**TO DO:** Find the word "from" in the listing; pull out each line holding it.
*** EXTRACTED MATERIAL Section Begins ***
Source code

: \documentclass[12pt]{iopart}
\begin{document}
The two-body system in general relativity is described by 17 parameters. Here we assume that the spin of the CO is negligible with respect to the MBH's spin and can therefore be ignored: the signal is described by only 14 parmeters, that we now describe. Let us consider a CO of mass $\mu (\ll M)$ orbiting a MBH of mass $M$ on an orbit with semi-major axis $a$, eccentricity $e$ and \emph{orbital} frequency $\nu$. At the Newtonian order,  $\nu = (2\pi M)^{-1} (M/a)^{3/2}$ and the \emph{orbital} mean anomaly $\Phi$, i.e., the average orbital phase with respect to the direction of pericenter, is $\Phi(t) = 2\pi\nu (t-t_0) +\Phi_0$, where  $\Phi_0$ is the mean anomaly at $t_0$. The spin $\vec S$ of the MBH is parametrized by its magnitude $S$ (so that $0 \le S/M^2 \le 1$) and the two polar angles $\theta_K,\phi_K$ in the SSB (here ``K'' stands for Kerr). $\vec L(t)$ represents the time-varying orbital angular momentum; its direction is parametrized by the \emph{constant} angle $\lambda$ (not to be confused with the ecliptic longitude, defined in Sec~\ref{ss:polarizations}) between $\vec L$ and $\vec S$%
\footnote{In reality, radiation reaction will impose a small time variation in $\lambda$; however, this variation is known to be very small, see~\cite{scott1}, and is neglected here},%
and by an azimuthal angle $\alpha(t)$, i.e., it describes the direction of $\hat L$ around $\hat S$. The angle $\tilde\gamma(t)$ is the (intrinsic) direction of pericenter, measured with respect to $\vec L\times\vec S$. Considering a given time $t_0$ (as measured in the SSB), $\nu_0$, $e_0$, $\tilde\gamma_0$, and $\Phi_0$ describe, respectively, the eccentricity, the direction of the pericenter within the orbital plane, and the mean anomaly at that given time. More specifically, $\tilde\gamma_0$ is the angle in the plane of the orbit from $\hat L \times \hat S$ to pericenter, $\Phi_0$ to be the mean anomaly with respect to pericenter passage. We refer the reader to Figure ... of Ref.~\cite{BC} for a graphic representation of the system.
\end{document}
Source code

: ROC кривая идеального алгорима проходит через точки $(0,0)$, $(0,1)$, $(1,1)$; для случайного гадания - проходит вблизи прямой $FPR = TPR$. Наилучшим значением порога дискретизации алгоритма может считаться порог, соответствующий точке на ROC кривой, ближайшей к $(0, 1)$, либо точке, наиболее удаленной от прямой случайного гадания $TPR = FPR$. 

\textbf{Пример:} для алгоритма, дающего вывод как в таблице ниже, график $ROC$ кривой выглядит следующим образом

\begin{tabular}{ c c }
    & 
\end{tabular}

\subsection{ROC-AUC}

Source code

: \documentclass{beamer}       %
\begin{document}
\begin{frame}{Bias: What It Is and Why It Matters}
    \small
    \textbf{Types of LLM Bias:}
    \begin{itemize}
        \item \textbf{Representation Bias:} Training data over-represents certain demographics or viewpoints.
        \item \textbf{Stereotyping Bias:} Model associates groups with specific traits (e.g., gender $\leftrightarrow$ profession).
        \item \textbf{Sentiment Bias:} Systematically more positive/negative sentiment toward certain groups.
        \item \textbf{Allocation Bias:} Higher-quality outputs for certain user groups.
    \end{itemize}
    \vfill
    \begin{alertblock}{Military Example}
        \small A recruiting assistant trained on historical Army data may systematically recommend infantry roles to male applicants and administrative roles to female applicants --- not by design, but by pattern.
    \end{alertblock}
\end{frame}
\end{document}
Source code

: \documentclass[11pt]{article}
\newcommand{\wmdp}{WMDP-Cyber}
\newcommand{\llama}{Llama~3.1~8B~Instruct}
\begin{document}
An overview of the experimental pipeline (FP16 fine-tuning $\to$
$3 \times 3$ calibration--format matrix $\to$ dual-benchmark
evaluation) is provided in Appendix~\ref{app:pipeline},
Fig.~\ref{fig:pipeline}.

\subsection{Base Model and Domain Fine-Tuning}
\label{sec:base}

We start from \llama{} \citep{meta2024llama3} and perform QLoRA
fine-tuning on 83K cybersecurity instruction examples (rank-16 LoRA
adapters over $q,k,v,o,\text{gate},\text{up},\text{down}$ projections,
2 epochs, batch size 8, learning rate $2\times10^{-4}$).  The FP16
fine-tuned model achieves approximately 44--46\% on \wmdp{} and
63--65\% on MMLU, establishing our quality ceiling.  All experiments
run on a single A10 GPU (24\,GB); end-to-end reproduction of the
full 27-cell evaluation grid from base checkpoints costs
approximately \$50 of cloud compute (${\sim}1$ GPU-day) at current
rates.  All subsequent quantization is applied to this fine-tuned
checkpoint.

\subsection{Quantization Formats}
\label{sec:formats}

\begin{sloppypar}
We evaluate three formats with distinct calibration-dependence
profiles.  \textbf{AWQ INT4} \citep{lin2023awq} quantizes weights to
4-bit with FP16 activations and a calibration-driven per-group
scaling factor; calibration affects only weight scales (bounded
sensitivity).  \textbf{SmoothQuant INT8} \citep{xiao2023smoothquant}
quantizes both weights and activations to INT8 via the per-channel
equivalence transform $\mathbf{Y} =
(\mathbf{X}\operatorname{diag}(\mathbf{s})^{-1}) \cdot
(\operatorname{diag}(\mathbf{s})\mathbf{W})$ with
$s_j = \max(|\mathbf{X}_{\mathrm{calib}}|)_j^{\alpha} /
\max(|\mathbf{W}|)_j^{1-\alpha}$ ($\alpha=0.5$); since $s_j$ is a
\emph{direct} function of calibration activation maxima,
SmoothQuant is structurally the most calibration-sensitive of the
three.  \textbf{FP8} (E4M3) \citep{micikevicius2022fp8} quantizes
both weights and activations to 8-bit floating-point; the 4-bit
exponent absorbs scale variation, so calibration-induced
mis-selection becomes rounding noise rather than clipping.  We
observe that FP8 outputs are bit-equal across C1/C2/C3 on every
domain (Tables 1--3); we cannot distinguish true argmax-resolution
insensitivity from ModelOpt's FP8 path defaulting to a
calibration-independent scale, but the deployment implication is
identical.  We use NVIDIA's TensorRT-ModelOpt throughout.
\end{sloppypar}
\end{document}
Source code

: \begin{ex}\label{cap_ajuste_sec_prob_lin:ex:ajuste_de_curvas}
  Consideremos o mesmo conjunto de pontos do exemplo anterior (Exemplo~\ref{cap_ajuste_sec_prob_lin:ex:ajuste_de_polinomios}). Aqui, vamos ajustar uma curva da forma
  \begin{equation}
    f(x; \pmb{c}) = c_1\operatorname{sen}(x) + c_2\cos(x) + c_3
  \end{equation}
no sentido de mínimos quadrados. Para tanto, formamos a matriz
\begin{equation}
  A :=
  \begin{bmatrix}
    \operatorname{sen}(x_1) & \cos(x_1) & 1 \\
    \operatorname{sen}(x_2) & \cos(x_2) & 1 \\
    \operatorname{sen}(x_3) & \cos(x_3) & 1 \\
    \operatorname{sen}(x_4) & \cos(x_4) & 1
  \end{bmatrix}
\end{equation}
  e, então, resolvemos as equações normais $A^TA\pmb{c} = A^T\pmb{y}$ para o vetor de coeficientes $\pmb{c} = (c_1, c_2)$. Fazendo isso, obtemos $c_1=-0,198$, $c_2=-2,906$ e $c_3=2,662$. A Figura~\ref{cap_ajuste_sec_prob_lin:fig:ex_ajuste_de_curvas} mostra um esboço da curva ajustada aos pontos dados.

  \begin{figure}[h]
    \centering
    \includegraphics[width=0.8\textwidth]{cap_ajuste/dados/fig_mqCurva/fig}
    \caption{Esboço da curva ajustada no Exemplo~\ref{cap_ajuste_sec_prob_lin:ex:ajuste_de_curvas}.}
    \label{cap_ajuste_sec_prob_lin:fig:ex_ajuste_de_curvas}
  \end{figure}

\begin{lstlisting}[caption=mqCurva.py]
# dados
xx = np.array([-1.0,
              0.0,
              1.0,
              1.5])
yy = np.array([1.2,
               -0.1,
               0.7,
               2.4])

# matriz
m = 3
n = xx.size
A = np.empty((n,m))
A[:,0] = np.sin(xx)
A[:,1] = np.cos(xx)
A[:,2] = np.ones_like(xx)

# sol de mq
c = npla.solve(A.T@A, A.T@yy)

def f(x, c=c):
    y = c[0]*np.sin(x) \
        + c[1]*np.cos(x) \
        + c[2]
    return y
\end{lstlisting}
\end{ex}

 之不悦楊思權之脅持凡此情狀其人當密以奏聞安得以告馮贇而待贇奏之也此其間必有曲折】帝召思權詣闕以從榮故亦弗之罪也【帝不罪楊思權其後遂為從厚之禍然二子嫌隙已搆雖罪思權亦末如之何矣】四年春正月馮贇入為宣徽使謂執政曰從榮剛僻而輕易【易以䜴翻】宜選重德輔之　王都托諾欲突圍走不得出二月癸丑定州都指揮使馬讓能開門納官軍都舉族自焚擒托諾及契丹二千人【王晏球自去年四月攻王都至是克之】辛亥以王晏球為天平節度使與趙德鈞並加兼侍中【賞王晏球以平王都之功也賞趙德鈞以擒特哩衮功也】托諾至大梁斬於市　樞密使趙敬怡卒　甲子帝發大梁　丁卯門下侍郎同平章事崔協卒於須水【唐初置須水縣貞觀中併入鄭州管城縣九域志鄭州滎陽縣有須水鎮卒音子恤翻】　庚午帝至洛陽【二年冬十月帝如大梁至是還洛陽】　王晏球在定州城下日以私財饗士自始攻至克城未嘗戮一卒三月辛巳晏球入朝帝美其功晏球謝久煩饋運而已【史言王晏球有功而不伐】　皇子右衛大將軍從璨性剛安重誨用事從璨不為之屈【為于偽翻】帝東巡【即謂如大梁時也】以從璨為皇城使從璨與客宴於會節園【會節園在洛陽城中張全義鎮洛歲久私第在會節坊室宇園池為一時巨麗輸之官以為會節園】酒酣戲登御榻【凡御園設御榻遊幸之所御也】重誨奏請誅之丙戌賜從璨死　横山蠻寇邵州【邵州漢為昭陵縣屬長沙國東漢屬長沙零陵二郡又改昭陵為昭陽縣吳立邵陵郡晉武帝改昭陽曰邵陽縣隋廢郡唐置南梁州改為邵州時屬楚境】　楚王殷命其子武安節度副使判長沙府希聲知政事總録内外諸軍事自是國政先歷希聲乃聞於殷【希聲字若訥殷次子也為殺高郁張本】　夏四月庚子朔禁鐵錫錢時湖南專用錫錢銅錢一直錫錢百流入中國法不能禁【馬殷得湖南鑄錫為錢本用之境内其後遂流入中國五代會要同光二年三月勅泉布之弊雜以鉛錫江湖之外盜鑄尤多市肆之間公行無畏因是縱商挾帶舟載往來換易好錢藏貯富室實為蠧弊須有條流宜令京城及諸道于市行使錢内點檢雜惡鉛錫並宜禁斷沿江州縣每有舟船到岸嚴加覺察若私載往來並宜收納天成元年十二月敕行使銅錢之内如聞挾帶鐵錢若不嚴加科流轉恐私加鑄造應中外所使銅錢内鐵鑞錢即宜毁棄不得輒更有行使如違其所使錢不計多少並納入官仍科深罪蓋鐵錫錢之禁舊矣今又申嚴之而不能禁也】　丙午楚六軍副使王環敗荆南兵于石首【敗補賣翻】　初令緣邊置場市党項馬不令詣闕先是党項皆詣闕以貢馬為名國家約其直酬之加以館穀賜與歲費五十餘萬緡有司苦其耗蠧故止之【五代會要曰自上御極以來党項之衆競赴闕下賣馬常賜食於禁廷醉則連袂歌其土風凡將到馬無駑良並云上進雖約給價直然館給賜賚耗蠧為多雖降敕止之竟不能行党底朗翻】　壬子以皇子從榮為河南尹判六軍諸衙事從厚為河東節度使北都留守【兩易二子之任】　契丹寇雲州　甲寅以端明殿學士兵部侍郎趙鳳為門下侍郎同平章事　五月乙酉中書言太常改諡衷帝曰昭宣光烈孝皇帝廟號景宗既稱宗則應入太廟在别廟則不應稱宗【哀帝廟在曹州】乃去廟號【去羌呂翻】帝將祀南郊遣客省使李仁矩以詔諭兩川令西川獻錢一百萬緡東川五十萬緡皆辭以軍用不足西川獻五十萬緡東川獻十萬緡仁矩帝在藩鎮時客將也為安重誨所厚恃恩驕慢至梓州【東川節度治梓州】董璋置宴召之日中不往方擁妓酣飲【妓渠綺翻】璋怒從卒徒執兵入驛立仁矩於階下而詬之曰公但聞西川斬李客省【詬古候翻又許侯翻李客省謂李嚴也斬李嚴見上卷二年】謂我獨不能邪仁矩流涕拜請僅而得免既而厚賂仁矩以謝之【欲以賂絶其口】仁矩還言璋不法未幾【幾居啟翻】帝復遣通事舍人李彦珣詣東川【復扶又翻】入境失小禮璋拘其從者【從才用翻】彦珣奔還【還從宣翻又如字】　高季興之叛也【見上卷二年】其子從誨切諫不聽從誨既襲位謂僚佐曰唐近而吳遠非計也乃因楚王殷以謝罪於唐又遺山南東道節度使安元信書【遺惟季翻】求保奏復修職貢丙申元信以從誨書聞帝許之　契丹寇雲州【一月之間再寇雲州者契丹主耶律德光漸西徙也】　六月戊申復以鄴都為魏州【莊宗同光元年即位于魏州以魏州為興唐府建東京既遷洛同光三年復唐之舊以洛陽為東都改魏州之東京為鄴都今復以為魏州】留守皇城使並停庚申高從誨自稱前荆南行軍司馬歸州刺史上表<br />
*** EXTRACTED MATERIAL Section Ends ***
**EXPECTED ANSWER:**
and by an azimuthal angle $\alpha(t)$, i.e., it describes the direction of $\hat L$ around $\hat S$. The angle $\tilde\gamma(t)$ is the (intrinsic) direction of pericenter, measured with respect to $\vec L\times\vec S$. Considering a given time $t_0$ (as measured in the SSB), $\nu_0$, $e_0$, $\tilde\gamma_0$, and $\Phi_0$ describe, respectively, the eccentricity, the direction of the pericenter within the orbital plane, and the mean anomaly at that given time. More specifically, $\tilde\gamma_0$ is the angle in the plane of the orbit from $\hat L \times \hat S$ to pericenter, $\Phi_0$ to be the mean anomaly with respect to pericenter passage. We refer the reader to Figure ... of Ref.~\cite{BC} for a graphic representation of the system.
We start from \llama{} \citep{meta2024llama3} and perform QLoRA
full 27-cell evaluation grid from base checkpoints costs
insensitivity from ModelOpt's FP8 path defaulting to a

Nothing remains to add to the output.